Barkley, Peker and Wiggers de Vries think quarter four results will be generally strong against market expectations, often a feature of June results when miners race to hit guidance and prioritise higher grade production sources.

“Gold miners often have a strong Q4 finish; with potentially less planned milling downtime and some prioritisation of grade,” they said.

“Both can lead to a softer subsequent Q1. Granularity in SLR’s full release could bring potential market upside. We think Q4 misses could come at GOR and NCM (including NEM).”

One big thing to watch for will be stickier costs than the market expects, after inflationary pressures hammered the gold sector in recent times.

“Industry-wide costs have remained higher over FY23 than early expectations. We lift our FY24 costs, and consensus appears to have a similar conservative outlook,” RBC’s analysts say.

“FY24 guidance has been provided by EVN, and is doubtful at the Q4 result for NCM, BGL and potentially SBM.

“The market already appears high for RRL and RMS in FY24. SLR FY24 consensus is ahead of us, however we still find our forecast provides compelling earnings value.

“NST guidance may be conservative, notably at KCGM. For GOR, we believe the market is not pricing in a potential CY23 AISC downgrade.”


Who outperforms and why?

There is of course a need for investors to take all recommendations with a grain of salt.

Analysts can be working for banks who do business with the gold miners in questions. Sometimes they can just be plain wrong.

But they are informed.

It’s also worth noting that RBC is more bearish on gold prices than other banks, like Goldman.

While Goldman sees bullion hitting a record US$2133/oz average next year, RBC says it will come down from US$1984/oz in the June quarter to US$1865/oz next quarter and US$1810/oz in December.

It has notably raised estimates since its last check however, lifting its gold forecast 9% to US$1887/oz for 2023 and 1% to US$1714/oz for 2024, before sliding to US$1700/oz in 2025 and US$1650/oz in 2026.

RBC has lowered its price target on Regis from $2.60 to $2.50, though that remains upside on its $2.22 trade today.

It estimates Regis’ output will lift from 458,000oz this year to 483,000oz next year with lower all in sustaining costs with the ramp up of the new Garden Well Underground and Havana Open Pits at Duketon and Tropicana, with the miner’s bank balance to swell from an estimated $243m to $384m between FY23 and FY24 as a result.

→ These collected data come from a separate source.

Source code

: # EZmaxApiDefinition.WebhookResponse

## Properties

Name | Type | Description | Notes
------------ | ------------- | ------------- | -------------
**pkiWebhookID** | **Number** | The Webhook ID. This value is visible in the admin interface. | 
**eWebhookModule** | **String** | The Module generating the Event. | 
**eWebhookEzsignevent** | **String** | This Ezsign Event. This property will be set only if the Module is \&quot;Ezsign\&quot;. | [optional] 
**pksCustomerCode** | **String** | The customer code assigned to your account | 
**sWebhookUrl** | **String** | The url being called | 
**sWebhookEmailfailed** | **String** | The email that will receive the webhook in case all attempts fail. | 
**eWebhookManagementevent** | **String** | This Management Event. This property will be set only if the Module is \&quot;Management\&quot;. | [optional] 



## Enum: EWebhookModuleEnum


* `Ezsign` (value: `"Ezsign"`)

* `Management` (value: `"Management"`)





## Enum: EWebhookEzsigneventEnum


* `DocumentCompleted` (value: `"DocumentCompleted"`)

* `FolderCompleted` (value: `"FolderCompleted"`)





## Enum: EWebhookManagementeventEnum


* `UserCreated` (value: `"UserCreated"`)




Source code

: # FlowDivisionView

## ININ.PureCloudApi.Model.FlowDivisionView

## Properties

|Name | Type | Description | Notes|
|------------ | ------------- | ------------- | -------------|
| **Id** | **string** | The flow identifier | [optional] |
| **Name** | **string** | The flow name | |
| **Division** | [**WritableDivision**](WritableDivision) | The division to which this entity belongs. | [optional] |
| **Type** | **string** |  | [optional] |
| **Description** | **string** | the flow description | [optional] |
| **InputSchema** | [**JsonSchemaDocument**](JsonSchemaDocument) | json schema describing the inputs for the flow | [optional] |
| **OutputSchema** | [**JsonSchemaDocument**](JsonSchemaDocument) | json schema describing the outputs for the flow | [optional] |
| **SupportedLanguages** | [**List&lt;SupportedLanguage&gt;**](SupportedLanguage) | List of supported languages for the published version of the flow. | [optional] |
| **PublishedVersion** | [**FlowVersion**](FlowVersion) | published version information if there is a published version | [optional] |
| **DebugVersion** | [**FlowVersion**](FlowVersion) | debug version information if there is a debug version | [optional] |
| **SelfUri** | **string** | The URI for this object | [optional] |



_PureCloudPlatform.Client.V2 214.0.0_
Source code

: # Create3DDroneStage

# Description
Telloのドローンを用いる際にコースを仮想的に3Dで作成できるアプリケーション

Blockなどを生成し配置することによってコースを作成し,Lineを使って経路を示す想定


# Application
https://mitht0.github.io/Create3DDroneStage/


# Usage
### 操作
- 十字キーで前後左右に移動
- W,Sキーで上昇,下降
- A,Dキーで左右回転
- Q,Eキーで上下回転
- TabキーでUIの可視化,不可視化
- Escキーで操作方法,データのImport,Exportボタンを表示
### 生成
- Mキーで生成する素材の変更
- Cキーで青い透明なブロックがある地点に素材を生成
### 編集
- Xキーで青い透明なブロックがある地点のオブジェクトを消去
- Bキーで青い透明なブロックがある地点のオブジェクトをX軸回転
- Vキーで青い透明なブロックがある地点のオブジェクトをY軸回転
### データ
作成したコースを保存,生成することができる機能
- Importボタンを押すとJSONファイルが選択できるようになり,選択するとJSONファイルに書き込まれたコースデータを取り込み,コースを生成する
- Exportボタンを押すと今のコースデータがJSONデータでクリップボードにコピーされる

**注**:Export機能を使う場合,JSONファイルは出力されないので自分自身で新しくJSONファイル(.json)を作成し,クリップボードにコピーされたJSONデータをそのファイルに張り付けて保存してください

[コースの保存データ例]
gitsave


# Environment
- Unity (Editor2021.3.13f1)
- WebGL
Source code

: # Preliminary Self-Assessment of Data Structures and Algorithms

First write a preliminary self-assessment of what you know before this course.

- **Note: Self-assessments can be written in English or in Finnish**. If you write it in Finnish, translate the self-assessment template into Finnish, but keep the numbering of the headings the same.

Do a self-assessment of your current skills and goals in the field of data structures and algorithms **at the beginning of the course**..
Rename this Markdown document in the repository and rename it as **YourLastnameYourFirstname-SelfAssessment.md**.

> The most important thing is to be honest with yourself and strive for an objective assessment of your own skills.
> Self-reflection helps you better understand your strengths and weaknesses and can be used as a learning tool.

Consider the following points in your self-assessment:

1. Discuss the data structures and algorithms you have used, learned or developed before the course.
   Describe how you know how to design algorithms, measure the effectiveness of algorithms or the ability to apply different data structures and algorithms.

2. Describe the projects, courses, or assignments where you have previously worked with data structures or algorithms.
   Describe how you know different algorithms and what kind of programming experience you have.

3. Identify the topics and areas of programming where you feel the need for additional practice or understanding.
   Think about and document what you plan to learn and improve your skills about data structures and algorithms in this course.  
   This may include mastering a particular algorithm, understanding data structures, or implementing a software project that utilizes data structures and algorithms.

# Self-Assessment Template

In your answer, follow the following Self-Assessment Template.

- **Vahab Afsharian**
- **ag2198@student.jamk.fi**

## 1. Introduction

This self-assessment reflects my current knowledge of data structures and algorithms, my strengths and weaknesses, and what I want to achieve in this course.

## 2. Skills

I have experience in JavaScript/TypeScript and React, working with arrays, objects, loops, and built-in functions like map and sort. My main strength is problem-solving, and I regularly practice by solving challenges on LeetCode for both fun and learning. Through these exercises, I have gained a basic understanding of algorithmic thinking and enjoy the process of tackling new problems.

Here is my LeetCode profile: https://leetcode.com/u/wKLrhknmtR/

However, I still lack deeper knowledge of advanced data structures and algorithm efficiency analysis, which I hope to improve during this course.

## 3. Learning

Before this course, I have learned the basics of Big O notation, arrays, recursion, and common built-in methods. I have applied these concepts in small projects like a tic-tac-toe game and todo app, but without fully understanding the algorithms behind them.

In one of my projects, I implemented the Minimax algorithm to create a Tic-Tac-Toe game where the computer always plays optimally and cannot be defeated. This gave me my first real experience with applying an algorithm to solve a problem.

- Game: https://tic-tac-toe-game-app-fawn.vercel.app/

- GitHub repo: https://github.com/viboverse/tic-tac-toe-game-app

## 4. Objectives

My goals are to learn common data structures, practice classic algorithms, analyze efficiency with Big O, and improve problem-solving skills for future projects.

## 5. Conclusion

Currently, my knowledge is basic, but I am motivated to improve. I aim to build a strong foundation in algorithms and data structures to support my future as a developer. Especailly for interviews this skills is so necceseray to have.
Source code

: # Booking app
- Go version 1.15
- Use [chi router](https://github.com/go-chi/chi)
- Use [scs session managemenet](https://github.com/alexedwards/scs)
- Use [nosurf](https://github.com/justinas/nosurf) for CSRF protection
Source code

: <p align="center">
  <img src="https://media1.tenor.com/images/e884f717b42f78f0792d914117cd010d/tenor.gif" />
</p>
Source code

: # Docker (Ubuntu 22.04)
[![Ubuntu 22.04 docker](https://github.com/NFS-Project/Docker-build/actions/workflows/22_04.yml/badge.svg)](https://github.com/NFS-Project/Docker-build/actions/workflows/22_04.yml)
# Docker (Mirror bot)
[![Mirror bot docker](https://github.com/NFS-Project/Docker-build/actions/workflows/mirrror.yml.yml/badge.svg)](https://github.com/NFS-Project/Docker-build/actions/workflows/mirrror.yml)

The lower price target comes from “more conservative estimates” of next year’s guidance, though an 18% QoQ lift in production in the June quarter has already been delivered.

RBC has lifted its price targets on Ramelius Resources (ASX:RMS) and Silver Lake however, rising 8% to $1.30 and 7% to $1.60 respectively.

“We find SLR trades cheaply (2.3x FY24e EV/EBITDA), in part due to a lack of confidence in SLR’s operations and outlook. FY24 guidance and commentary could help alleviate some concerns,” Barkley et al say.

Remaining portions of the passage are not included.